Угроза ничуть не охладила пыл полицейских, которые теперь подталкивали Роберта к стене.
— Где, черт возьми, твои документы? — наседали они, хватая его за рукав.
— В гостинице, черт вас побери, — сердито отбивался он. — «Метрополь», номер 204.
— Брехня! — заявил полицейский и прижал Роберта к стене дома.
Роберт не на шутку испугался и поднял руку. Чтобы отвести неминуемый удар.
И не напрасно — сильный удар по лбу заставил его на мгновенье оцепенеть.
Одна девушка ринулась к ним и обрушила на полицейских такой поток брани, который произвел впечатление даже на них. Они начали отступать. Угрожающе бормоча:
— В следующий раз имейте при себе документы.
С этим они сели в свой автомобиль и, не обращая внимания на девушек, рванулись с места. Роберта била дрожь.

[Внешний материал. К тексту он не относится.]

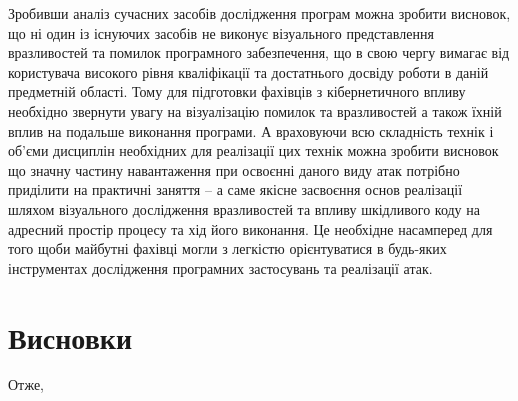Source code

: Зробивши аналіз сучасних засобів дослідження програм можна зробити висновок, що ні один із існуючих засобів не виконує візуального представлення вразливостей та помилок програмного забезпечення, що в свою чергу вимагає від користувача високого рівня кваліфікації та достатнього досвіду роботи в даній предметній області.
Тому для підготовки фахівців з кібернетичного впливу необхідно звернути увагу на візуалізацію помилок та вразливостей а також їхній вплив на подальше виконання програми.  А враховуючи всю складність технік і об’єми дисциплін необхідних для реалізації цих технік можна зробити висновок що значну частину навантаження при освоєнні даного виду атак потрібно приділити на практичні заняття – а саме якісне засвоєння основ реалізації шляхом візуального дослідження вразливостей та впливу шкідливого коду на адресний простір процесу та хід його виконання. Це необхідне насамперед для  того щоби майбутні фахівці могли з легкістю орієнтуватися в будь-яких інструментах дослідження програмних застосувань та реалізації атак.

\section*{Висновки}
Отже,
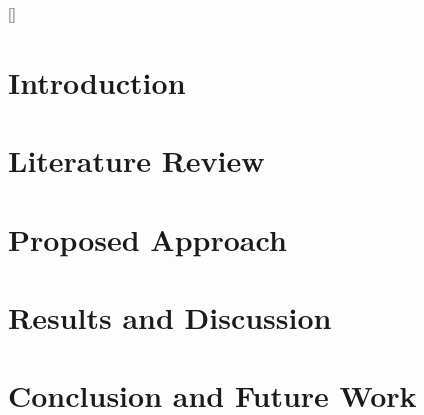 \documentclass[a4paper, 12pt]{report}
\begin{document}
{
[\vfill\null\thispagestyle{empty}\clearpage]
\titlespacing{\chapter}{0pt}{0ex}{0ex}


\pagestyle{body}

\chapter{Introduction}
\label{chapter:introduction}

\newpage

\chapter{Literature Review}
\label{chapter:literature}

\newpage

\chapter{Proposed Approach}
\label{chapter:methodology}

\newpage

\chapter{Results and Discussion}
\label{chapter:experiment}

\newpage

\chapter{Conclusion and Future Work}
\label{chapter:conclusion}

\newpage
}


\pagestyle{plain}







% 
\end{document}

— Благодарю вас, — сказал он.
Его спасительница была стройной брюнеткой с волосами цвета воронова крыла.
— Я просто обратила внимание этих скотов на вашу карточку.
— Что?
Она показала на карман рубашки. К нему была приколота картонка с фамилией участника конференции под эгидой IBM.
Хелло! Меня зовут
Роберт Беквит
МТИ
США.
— Меня беспокоит ваша голова. Разрешите, я взгляну.
Роберт пощупал висок. Он распух и кровоточил. И начал сильно пульсировать.

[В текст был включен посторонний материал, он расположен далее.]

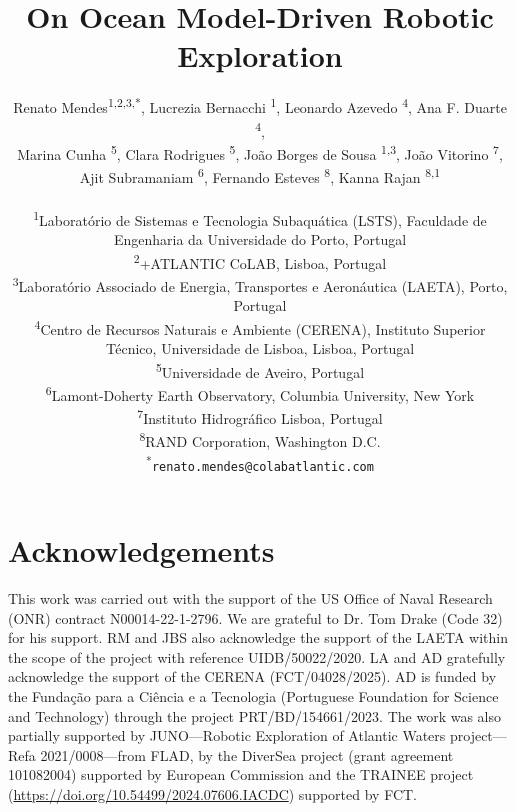 \documentclass[11pt]{article}
\title{On Ocean Model-Driven Robotic Exploration}
\author{
Renato Mendes\textsuperscript{1,2,3,*},
Lucrezia Bernacchi \textsuperscript{1},
Leonardo Azevedo \textsuperscript{4},
Ana F. Duarte \textsuperscript{4},\\
Marina Cunha \textsuperscript{5},
Clara Rodrigues \textsuperscript{5},
Jo\~{a}o Borges de Sousa \textsuperscript{1,3},
Jo\~{a}o Vitorino \textsuperscript{7},\\
Ajit Subramaniam \textsuperscript{6},
Fernando Esteves \textsuperscript{8},
Kanna Rajan \textsuperscript{8,1}
\\
\\
\textsuperscript{1}{\scriptsize Laboratório de Sistemas e Tecnologia Subaquática (LSTS), Faculdade de Engenharia da Universidade do Porto, Portugal}\\
\textsuperscript{2}{\scriptsize +ATLANTIC CoLAB, Lisboa, Portugal}\\
\textsuperscript{3}{\scriptsize Laboratório Associado de Energia, Transportes e Aeronáutica (LAETA), Porto, Portugal}\\
\textsuperscript{4}{\scriptsize Centro de Recursos Naturais e Ambiente (CERENA), Instituto Superior T\'{e}cnico, Universidade de Lisboa, Lisboa, Portugal}\\
\textsuperscript{5}{\scriptsize Universidade de Aveiro, Portugal}\\
\textsuperscript{6}{\scriptsize Lamont-Doherty Earth Observatory, Columbia University, New York}\\
\textsuperscript{7}{\scriptsize Instituto Hidrogr{\'a}fico Lisboa, Portugal}\\
\textsuperscript{8}{\scriptsize RAND Corporation, Washington D.C.}\\
\textsuperscript{*}\texttt{{\scriptsize renato.mendes@colabatlantic.com}}
}
\date{}
\begin{document}
\maketitle







\section{Acknowledgements}

This work was carried out with the support of the US Office of Naval
Research (ONR) contract N00014-22-1-2796. We are grateful to Dr. Tom
Drake (Code 32) for his support. RM and JBS also acknowledge the
support of the LAETA within the scope of the project with reference
UIDB/50022/2020. LA and AD gratefully acknowledge the support of the
CERENA (FCT/04028/2025). AD is funded by the Funda\c{c}\~{a}o para a
Ci\^{e}ncia e a Tecnologia (Portuguese Foundation for Science and
Technology) through the project PRT/BD/154661/2023. The work was also
partially supported by JUNO—Robotic Exploration of Atlantic Waters
project—Refa 2021/0008—from FLAD, by the DiverSea project (grant
agreement 101082004) supported by European Commission and the TRAINEE
project (\url{https://doi.org/10.54499/2024.07606.IACDC}) supported by
FCT.


\footnotesize{
  
}
\end{document}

— Этот гад меня ударил, — пробормотал он. Его еще ни разу в жизни никто не бил. — Может, в больницу?
— Незачем. Я приняла домашний вызов. Или, скорее, уличный.
— Вы врач?
— Да. А Симона — студентка третьего курса. Пошли, все необходимое в чемодане.
Роберт, пошатываясь, подошел к красному «Дофину» с открытым верхом, на котором приехали девушки. Симона открыла багажник и протянула доктору чемодан. Та откупорила флакон и начала обрабатывать рану.
— Рана поверхностная, — сказала она, положила на поврежденную кожу насколько тампонов из марли и плотно забинтовала Роберту голову.
— Как насчет равновесия?
— Не знаю.
— Пожалуй, надо исследовать более внимательно. Он ведь ударил вас не кулаком, а своей matraque.
— Чем? Дубинкой? Боже мой! Что я такого сделал?
— Вы видели. Как он без всякого ордера нас обыскивал? — улыбнулась она. — Зайдем вон в то кафе. Вы можете идти?
— Могу.
Войдя в кафе, она отвела его в более или менее темный угол, вытащила офтальмоскоп и, приблизившись к нему, принялась изучать его глаза.
— Что вы делаете? — спросил он.
— Нюхаю одеколон, которым вы пользуетесь после бритья. Довольно-таки возбуждающий.
Роберт нервно хмыкнул. Они стояли совсем вплотную друг к другу.
— Я серьезно спрашиваю.
— Проверяю рефлексы зрачков.
— Ну и как, они в порядке? — озабоченно спросил он.
— Я почти уверена, что да, но здесь не очень светло. Я бы посоветовала вам вернуться в гостиницу и полежать с холодным компрессом. И принять две таблетки аспирина.
— А, аспирин. Теперь я вижу, что вы серьезный врач.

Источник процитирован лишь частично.